───── SUPPLIED RECORDS
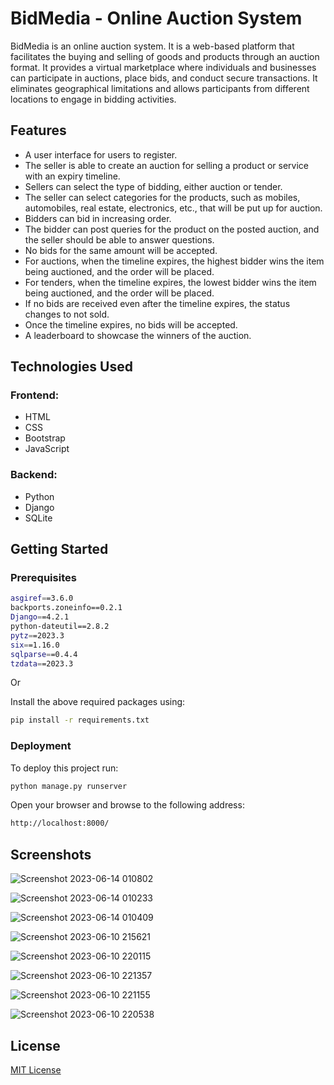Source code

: # BidMedia - Online Auction System

BidMedia is an online auction system. It is a web-based platform that facilitates the buying and selling of goods and products through an auction format. It provides a virtual marketplace where individuals and businesses can participate in auctions, place bids, and conduct secure transactions. It eliminates geographical limitations and allows participants from different locations to engage in bidding activities.

## Features

- A user interface for users to register.
- The seller is able to create an auction for selling a product or service with an expiry timeline.
- Sellers can select the type of bidding, either auction or tender.
- The seller can select categories for the products, such as mobiles, automobiles, real estate, electronics, etc., that will be put up for auction.
- Bidders can bid in increasing order.
- The bidder can post queries for the product on the posted auction, and the seller should be able to answer questions.
- No bids for the same amount will be accepted. 
- For auctions, when the timeline expires, the highest bidder wins the item being auctioned, and the order will be placed.
- For tenders, when the timeline expires, the lowest bidder wins the item being auctioned, and the order will be placed.
- If no bids are received even after the timeline expires, the status changes to not sold. 
- Once the timeline expires, no bids will be accepted. 
- A leaderboard to showcase the winners of the auction.

## Technologies Used

### Frontend:
- HTML
- CSS
- Bootstrap 
- JavaScript

### Backend:
- Python
- Django
- SQLite

## Getting Started

### Prerequisites

```bash
asgiref==3.6.0
backports.zoneinfo==0.2.1
Django==4.2.1
python-dateutil==2.8.2
pytz==2023.3
six==1.16.0
sqlparse==0.4.4
tzdata==2023.3
```
Or

Install the above required packages using:

```bash
pip install -r requirements.txt
```
### Deployment

To deploy this project run:

```bash
python manage.py runserver
```
Open your browser and browse to the following address:

```bash
http://localhost:8000/
```
## Screenshots

![Screenshot 2023-06-14 010802](https://github.com/arpita-maji/BidScape--Online-Auction-System/assets/119843428/39957607-2c7c-4ab2-b173-89429c76eb2c)

![Screenshot 2023-06-14 010233](https://github.com/arpita-maji/BidScape--Online-Auction-System/assets/119843428/4d86479b-4442-469a-a890-bbef68c27b85)

![Screenshot 2023-06-14 010409](https://github.com/arpita-maji/BidScape--Online-Auction-System/assets/119843428/f3849901-e298-43be-bbfd-7fcd0550275c)

![Screenshot 2023-06-10 215621](https://github.com/arpita-maji/BidScape--Online-Auction-System/assets/119843428/237b3dbe-1924-421f-8f77-6b6e4ea8f2f2)

![Screenshot 2023-06-10 220115](https://github.com/arpita-maji/BidScape--Online-Auction-System/assets/119843428/c0a309b4-792d-4bfa-b510-a4fbeb96dcbc)

![Screenshot 2023-06-10 221357](https://github.com/arpita-maji/BidScape--Online-Auction-System/assets/119843428/9d2fddb9-4684-4e4e-adf8-65fe401341c3)

![Screenshot 2023-06-10 221155](https://github.com/arpita-maji/BidScape--Online-Auction-System/assets/119843428/287c7cfe-de24-4819-a303-ab05a02c3321)

![Screenshot 2023-06-10 220538](https://github.com/arpita-maji/BidScape--Online-Auction-System/assets/119843428/f366aca5-33ee-422b-a5ef-07c03b1f886a)

## License

[MIT License](https://github.com/arpita-maji/BidScape--Online-Auction-System/blob/master/LICENSE)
──────────
Your copy should repeat each entry above exactly but contain no pictures.

Source code

: # BidMedia - Online Auction System

BidMedia is an online auction system. It is a web-based platform that facilitates the buying and selling of goods and products through an auction format. It provides a virtual marketplace where individuals and businesses can participate in auctions, place bids, and conduct secure transactions. It eliminates geographical limitations and allows participants from different locations to engage in bidding activities.

## Features

- A user interface for users to register.
- The seller is able to create an auction for selling a product or service with an expiry timeline.
- Sellers can select the type of bidding, either auction or tender.
- The seller can select categories for the products, such as mobiles, automobiles, real estate, electronics, etc., that will be put up for auction.
- Bidders can bid in increasing order.
- The bidder can post queries for the product on the posted auction, and the seller should be able to answer questions.
- No bids for the same amount will be accepted. 
- For auctions, when the timeline expires, the highest bidder wins the item being auctioned, and the order will be placed.
- For tenders, when the timeline expires, the lowest bidder wins the item being auctioned, and the order will be placed.
- If no bids are received even after the timeline expires, the status changes to not sold. 
- Once the timeline expires, no bids will be accepted. 
- A leaderboard to showcase the winners of the auction.

## Technologies Used

### Frontend:
- HTML
- CSS
- Bootstrap 
- JavaScript

### Backend:
- Python
- Django
- SQLite

## Getting Started

### Prerequisites

```bash
asgiref==3.6.0
backports.zoneinfo==0.2.1
Django==4.2.1
python-dateutil==2.8.2
pytz==2023.3
six==1.16.0
sqlparse==0.4.4
tzdata==2023.3
```
Or

Install the above required packages using:

```bash
pip install -r requirements.txt
```
### Deployment

To deploy this project run:

```bash
python manage.py runserver
```
Open your browser and browse to the following address:

```bash
http://localhost:8000/
```
## Screenshots

![Screenshot 2023-06-14 010802](https://github.com/arpita-maji/BidScape--Online-Auction-System/assets/119843428/39957607-2c7c-4ab2-b173-89429c76eb2c)

![Screenshot 2023-06-14 010233](https://github.com/arpita-maji/BidScape--Online-Auction-System/assets/119843428/4d86479b-4442-469a-a890-bbef68c27b85)

![Screenshot 2023-06-14 010409](https://github.com/arpita-maji/BidScape--Online-Auction-System/assets/119843428/f3849901-e298-43be-bbfd-7fcd0550275c)

![Screenshot 2023-06-10 215621](https://github.com/arpita-maji/BidScape--Online-Auction-System/assets/119843428/237b3dbe-1924-421f-8f77-6b6e4ea8f2f2)

![Screenshot 2023-06-10 220115](https://github.com/arpita-maji/BidScape--Online-Auction-System/assets/119843428/c0a309b4-792d-4bfa-b510-a4fbeb96dcbc)

![Screenshot 2023-06-10 221357](https://github.com/arpita-maji/BidScape--Online-Auction-System/assets/119843428/9d2fddb9-4684-4e4e-adf8-65fe401341c3)

![Screenshot 2023-06-10 221155](https://github.com/arpita-maji/BidScape--Online-Auction-System/assets/119843428/287c7cfe-de24-4819-a303-ab05a02c3321)

![Screenshot 2023-06-10 220538](https://github.com/arpita-maji/BidScape--Online-Auction-System/assets/119843428/f366aca5-33ee-422b-a5ef-07c03b1f886a)

## License

[MIT License](https://github.com/arpita-maji/BidScape--Online-Auction-System/blob/master/LICENSE)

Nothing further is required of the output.